- Exercise
Copy all records verbatim, images excluded.

=== Begin Enclosure ===

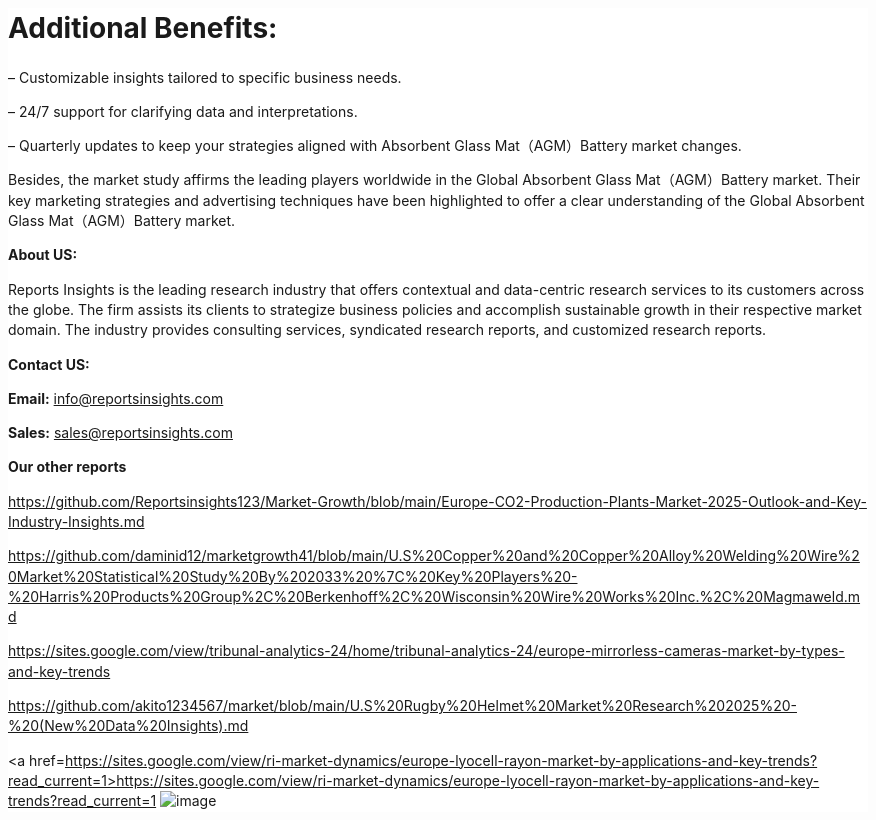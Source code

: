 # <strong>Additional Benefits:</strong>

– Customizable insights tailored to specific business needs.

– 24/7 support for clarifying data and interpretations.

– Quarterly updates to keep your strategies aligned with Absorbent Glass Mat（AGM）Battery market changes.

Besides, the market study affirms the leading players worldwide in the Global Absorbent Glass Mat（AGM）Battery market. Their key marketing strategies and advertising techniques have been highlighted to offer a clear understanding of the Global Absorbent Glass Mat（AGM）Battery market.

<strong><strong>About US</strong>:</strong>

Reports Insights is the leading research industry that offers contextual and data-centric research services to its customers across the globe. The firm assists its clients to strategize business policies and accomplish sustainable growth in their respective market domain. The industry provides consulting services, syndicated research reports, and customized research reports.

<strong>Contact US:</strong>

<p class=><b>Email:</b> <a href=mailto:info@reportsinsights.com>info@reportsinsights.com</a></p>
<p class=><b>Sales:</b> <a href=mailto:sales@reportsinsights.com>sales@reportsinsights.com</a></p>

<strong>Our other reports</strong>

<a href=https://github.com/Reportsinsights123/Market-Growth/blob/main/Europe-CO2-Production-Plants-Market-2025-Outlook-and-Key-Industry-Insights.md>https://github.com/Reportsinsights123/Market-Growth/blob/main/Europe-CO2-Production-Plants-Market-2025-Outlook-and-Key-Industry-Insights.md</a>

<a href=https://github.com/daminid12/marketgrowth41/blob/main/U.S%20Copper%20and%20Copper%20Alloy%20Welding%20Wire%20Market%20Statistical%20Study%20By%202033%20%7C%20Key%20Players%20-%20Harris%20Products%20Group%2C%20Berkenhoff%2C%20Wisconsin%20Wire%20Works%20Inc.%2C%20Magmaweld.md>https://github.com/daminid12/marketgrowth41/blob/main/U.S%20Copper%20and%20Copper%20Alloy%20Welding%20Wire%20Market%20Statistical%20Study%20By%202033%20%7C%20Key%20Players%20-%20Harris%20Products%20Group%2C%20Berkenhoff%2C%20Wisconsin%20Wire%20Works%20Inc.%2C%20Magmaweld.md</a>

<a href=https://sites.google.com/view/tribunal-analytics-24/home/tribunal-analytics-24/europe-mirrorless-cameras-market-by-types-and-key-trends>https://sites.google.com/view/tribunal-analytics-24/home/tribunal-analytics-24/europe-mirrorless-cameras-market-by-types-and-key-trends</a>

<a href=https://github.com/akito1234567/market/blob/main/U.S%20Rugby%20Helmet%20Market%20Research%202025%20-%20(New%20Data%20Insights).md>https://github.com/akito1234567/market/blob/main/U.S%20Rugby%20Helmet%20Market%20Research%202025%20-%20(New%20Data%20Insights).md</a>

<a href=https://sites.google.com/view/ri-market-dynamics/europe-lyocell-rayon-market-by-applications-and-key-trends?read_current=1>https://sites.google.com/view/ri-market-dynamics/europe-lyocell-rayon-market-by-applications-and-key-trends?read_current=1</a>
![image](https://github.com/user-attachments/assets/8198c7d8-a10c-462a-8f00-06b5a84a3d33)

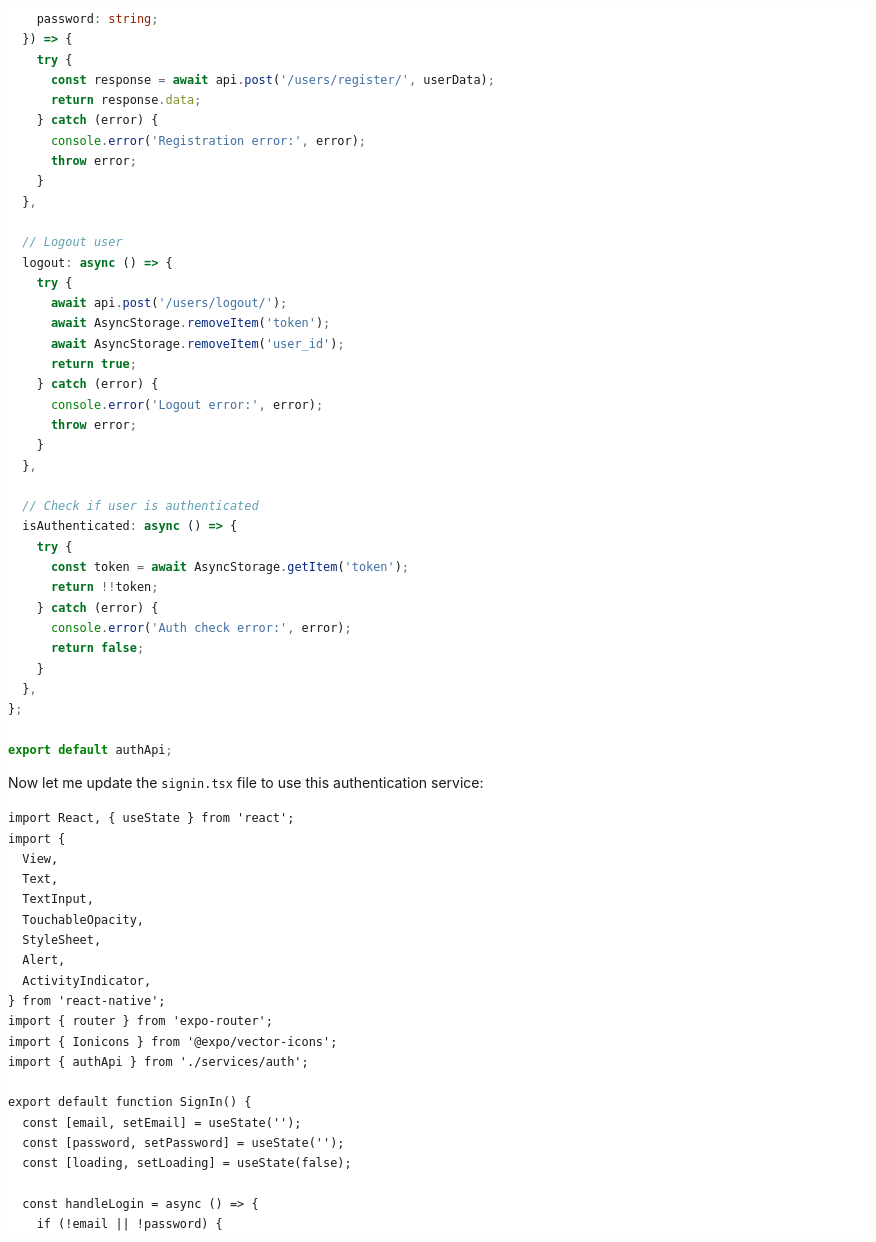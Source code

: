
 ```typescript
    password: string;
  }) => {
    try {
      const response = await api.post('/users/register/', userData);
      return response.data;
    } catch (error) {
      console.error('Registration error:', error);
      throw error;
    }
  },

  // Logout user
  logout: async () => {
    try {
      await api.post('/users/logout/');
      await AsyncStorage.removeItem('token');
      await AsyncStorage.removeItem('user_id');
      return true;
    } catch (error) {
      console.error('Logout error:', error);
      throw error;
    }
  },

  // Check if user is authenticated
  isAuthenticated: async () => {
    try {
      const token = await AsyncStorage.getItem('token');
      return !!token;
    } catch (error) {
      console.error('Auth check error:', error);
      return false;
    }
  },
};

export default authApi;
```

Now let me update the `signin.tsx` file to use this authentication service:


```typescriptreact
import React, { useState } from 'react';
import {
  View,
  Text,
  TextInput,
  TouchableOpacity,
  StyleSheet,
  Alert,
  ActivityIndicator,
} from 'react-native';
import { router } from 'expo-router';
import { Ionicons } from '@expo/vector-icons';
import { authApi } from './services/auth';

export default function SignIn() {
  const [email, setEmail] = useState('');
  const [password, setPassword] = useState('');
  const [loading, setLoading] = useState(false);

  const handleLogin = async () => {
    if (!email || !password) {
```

=== End Enclosure ===

- Completed task
Source code

: # <strong>Additional Benefits:</strong>

– Customizable insights tailored to specific business needs.

– 24/7 support for clarifying data and interpretations.

– Quarterly updates to keep your strategies aligned with Absorbent Glass Mat（AGM）Battery market changes.

Besides, the market study affirms the leading players worldwide in the Global Absorbent Glass Mat（AGM）Battery market. Their key marketing strategies and advertising techniques have been highlighted to offer a clear understanding of the Global Absorbent Glass Mat（AGM）Battery market.

<strong><strong>About US</strong>:</strong>

Reports Insights is the leading research industry that offers contextual and data-centric research services to its customers across the globe. The firm assists its clients to strategize business policies and accomplish sustainable growth in their respective market domain. The industry provides consulting services, syndicated research reports, and customized research reports.

<strong>Contact US:</strong>

<p class=><b>Email:</b> <a href=mailto:info@reportsinsights.com>info@reportsinsights.com</a></p>
<p class=><b>Sales:</b> <a href=mailto:sales@reportsinsights.com>sales@reportsinsights.com</a></p>

<strong>Our other reports</strong>

<a href=https://github.com/Reportsinsights123/Market-Growth/blob/main/Europe-CO2-Production-Plants-Market-2025-Outlook-and-Key-Industry-Insights.md>https://github.com/Reportsinsights123/Market-Growth/blob/main/Europe-CO2-Production-Plants-Market-2025-Outlook-and-Key-Industry-Insights.md</a>

<a href=https://github.com/daminid12/marketgrowth41/blob/main/U.S%20Copper%20and%20Copper%20Alloy%20Welding%20Wire%20Market%20Statistical%20Study%20By%202033%20%7C%20Key%20Players%20-%20Harris%20Products%20Group%2C%20Berkenhoff%2C%20Wisconsin%20Wire%20Works%20Inc.%2C%20Magmaweld.md>https://github.com/daminid12/marketgrowth41/blob/main/U.S%20Copper%20and%20Copper%20Alloy%20Welding%20Wire%20Market%20Statistical%20Study%20By%202033%20%7C%20Key%20Players%20-%20Harris%20Products%20Group%2C%20Berkenhoff%2C%20Wisconsin%20Wire%20Works%20Inc.%2C%20Magmaweld.md</a>

<a href=https://sites.google.com/view/tribunal-analytics-24/home/tribunal-analytics-24/europe-mirrorless-cameras-market-by-types-and-key-trends>https://sites.google.com/view/tribunal-analytics-24/home/tribunal-analytics-24/europe-mirrorless-cameras-market-by-types-and-key-trends</a>

<a href=https://github.com/akito1234567/market/blob/main/U.S%20Rugby%20Helmet%20Market%20Research%202025%20-%20(New%20Data%20Insights).md>https://github.com/akito1234567/market/blob/main/U.S%20Rugby%20Helmet%20Market%20Research%202025%20-%20(New%20Data%20Insights).md</a>

<a href=https://sites.google.com/view/ri-market-dynamics/europe-lyocell-rayon-market-by-applications-and-key-trends?read_current=1>https://sites.google.com/view/ri-market-dynamics/europe-lyocell-rayon-market-by-applications-and-key-trends?read_current=1</a>
![image](https://github.com/user-attachments/assets/8198c7d8-a10c-462a-8f00-06b5a84a3d33)

Source code

:
 ```typescript
    password: string;
  }) => {
    try {
      const response = await api.post('/users/register/', userData);
      return response.data;
    } catch (error) {
      console.error('Registration error:', error);
      throw error;
    }
  },

  // Logout user
  logout: async () => {
    try {
      await api.post('/users/logout/');
      await AsyncStorage.removeItem('token');
      await AsyncStorage.removeItem('user_id');
      return true;
    } catch (error) {
      console.error('Logout error:', error);
      throw error;
    }
  },

  // Check if user is authenticated
  isAuthenticated: async () => {
    try {
      const token = await AsyncStorage.getItem('token');
      return !!token;
    } catch (error) {
      console.error('Auth check error:', error);
      return false;
    }
  },
};

export default authApi;
```

Now let me update the `signin.tsx` file to use this authentication service:


```typescriptreact
import React, { useState } from 'react';
import {
  View,
  Text,
  TextInput,
  TouchableOpacity,
  StyleSheet,
  Alert,
  ActivityIndicator,
} from 'react-native';
import { router } from 'expo-router';
import { Ionicons } from '@expo/vector-icons';
import { authApi } from './services/auth';

export default function SignIn() {
  const [email, setEmail] = useState('');
  const [password, setPassword] = useState('');
  const [loading, setLoading] = useState(false);

  const handleLogin = async () => {
    if (!email || !password) {
```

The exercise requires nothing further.